On 04/02/2013 05:12 PM, Richard Henderson wrote:
On 2013-04-02 07:41, Alexander Graf wrote:
On 2013-04-01 23:34, Alexander Graf wrote:
Is this faster than a load/store with std/ldbrx?
Hmm. Almost certainly not. And since we've got stack space
allocated for function calls, we've got scratch space to do it in.
Probably similar for bswap32 too, eh?
Depends - memory load/store doesn't come for free and bswap32 is
quite short.
I'll do a tiny bit o benchmarking for power7.
Cool, thanks a bunch :)
Heh. "Almost certainly not" indeed. Unless I've made some silly
mistake,
going through memory stalls badly. No store buffer forwarding on power7?

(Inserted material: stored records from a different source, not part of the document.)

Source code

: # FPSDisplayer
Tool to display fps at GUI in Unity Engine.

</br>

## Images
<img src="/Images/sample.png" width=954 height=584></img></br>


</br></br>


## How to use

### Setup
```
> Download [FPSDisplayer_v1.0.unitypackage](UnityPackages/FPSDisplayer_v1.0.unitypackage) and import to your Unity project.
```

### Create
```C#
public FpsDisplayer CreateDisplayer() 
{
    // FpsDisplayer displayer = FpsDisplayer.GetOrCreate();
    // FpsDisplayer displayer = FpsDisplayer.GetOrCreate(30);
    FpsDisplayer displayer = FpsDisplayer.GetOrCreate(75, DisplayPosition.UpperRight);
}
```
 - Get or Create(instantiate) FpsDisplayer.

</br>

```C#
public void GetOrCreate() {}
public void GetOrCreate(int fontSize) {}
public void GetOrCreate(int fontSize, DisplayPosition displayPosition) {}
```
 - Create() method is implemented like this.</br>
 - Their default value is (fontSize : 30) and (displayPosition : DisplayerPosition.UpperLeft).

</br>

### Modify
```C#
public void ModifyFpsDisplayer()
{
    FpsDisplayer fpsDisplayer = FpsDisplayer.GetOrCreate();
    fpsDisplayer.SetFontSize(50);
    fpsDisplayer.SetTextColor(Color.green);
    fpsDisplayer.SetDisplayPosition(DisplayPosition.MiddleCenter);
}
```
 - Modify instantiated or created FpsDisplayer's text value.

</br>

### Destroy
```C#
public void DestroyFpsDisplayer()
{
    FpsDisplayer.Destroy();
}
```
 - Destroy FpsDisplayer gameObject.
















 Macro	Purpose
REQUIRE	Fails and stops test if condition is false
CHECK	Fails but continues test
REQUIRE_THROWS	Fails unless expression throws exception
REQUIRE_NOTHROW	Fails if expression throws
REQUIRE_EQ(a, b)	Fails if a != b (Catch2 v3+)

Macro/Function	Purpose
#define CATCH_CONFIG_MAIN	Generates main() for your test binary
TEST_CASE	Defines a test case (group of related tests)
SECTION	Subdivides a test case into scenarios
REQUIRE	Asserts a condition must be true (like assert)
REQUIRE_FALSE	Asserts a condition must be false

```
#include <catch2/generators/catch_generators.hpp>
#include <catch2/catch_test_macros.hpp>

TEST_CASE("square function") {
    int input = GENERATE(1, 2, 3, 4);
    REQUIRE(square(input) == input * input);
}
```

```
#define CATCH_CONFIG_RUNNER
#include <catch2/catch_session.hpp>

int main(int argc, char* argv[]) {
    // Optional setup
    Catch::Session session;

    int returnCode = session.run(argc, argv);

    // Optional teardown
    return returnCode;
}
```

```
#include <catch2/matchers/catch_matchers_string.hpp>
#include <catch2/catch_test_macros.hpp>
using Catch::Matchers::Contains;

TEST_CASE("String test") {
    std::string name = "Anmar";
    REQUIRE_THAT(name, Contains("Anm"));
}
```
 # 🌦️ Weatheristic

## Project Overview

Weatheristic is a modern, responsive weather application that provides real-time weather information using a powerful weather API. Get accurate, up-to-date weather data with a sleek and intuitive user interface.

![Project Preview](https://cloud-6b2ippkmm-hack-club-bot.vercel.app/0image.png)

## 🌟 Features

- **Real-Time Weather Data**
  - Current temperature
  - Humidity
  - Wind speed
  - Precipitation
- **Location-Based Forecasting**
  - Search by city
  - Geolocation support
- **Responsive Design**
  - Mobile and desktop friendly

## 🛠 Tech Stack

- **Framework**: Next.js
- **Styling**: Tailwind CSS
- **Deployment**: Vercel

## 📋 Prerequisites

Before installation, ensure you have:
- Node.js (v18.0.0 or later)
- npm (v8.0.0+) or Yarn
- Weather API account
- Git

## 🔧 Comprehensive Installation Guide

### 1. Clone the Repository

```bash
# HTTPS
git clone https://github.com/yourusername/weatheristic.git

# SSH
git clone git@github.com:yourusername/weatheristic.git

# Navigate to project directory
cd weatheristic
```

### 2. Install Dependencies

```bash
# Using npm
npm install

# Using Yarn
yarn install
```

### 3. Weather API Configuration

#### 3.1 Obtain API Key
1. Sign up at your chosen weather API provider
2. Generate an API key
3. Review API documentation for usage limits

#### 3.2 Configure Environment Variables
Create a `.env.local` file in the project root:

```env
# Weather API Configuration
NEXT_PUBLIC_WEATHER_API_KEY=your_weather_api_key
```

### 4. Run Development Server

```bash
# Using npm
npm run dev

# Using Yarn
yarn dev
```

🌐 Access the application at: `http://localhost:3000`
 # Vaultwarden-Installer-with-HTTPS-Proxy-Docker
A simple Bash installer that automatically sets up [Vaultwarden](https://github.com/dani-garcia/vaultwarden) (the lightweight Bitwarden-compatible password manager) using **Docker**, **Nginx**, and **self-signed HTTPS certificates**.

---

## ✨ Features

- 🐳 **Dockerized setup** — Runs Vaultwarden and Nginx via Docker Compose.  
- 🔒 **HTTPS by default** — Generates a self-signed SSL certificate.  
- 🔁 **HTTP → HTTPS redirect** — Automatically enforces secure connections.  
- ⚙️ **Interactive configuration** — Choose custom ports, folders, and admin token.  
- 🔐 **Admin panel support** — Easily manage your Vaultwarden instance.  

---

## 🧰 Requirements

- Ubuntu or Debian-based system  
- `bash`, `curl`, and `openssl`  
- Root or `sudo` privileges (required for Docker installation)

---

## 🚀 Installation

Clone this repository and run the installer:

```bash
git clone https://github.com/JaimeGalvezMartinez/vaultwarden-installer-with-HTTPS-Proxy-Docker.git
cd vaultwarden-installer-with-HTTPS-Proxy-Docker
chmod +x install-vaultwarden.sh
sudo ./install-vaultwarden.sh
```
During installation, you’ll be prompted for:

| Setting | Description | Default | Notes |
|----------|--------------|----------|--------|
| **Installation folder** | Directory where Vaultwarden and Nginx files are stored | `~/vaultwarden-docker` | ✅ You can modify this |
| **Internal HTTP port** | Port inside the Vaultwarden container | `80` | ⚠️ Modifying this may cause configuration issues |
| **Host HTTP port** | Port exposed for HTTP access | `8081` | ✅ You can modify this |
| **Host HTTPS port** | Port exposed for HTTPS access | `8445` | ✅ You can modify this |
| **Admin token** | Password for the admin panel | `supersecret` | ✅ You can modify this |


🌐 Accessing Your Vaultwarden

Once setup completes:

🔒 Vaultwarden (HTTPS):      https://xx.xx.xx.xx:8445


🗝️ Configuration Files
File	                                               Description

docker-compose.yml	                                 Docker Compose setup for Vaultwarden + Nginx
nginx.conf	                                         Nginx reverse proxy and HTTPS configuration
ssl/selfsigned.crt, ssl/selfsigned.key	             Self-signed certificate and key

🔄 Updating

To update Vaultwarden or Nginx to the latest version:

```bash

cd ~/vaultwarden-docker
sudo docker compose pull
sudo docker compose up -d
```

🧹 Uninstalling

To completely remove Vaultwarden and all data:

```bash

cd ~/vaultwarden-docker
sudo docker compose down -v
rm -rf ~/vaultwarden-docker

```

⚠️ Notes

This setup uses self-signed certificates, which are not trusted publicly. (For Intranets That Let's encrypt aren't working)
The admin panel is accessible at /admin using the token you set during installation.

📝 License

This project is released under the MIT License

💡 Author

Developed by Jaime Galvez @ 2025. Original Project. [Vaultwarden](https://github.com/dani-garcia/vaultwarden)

With the following test case, time reports:
f1 2.967s
f2 8.930s
f3 7.071s
f4 7.166s
And note that f4 is a normal store/load pair, trying to determine what
the
store buffer forwarding delay might be.
Yeah, doesn't look like it makes any sense at all to do a load/store
cycle then. What a shame :).
Keep in mind that this tests icache hot cycles. However, you might get
bad icache penalties due to the long bswap64 sequence. So all the memory
latency you see here might also affect the instruction stream when it
gets executed. But then again we only care about performance of cache
hot sequences in the first place....
Alex